◆ EXERCISE BRIEF
Could you filter the records below down to the lines that include the word "host"?

========

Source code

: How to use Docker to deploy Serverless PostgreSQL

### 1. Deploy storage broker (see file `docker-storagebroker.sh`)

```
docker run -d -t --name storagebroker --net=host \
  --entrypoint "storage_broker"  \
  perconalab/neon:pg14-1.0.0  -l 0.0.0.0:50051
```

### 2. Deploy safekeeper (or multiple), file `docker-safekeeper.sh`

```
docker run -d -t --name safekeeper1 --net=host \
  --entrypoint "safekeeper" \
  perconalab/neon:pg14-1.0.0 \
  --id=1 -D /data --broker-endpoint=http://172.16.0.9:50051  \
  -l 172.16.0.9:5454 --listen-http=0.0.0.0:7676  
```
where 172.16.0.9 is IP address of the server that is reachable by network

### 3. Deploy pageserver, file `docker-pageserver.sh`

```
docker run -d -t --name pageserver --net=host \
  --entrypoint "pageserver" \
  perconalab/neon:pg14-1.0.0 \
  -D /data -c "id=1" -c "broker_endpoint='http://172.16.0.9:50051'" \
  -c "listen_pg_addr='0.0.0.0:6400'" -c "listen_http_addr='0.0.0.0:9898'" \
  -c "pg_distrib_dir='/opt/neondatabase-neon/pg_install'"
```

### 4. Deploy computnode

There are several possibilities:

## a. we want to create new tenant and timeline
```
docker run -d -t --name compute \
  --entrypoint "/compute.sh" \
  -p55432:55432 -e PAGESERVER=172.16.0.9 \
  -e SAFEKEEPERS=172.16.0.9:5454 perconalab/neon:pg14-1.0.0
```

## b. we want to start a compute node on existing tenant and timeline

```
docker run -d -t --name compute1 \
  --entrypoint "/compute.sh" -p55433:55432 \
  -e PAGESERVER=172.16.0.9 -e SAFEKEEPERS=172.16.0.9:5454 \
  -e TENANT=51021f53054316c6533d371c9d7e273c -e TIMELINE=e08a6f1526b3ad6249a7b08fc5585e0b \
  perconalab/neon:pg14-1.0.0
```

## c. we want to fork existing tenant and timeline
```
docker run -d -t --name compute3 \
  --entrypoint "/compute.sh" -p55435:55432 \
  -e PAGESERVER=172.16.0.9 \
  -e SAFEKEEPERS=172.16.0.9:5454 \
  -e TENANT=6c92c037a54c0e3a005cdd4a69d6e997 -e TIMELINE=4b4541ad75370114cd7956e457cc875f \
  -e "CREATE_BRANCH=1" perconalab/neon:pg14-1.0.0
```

========

◆ EXERCISE ANSWER
docker run -d -t --name storagebroker --net=host \
docker run -d -t --name safekeeper1 --net=host \
docker run -d -t --name pageserver --net=host \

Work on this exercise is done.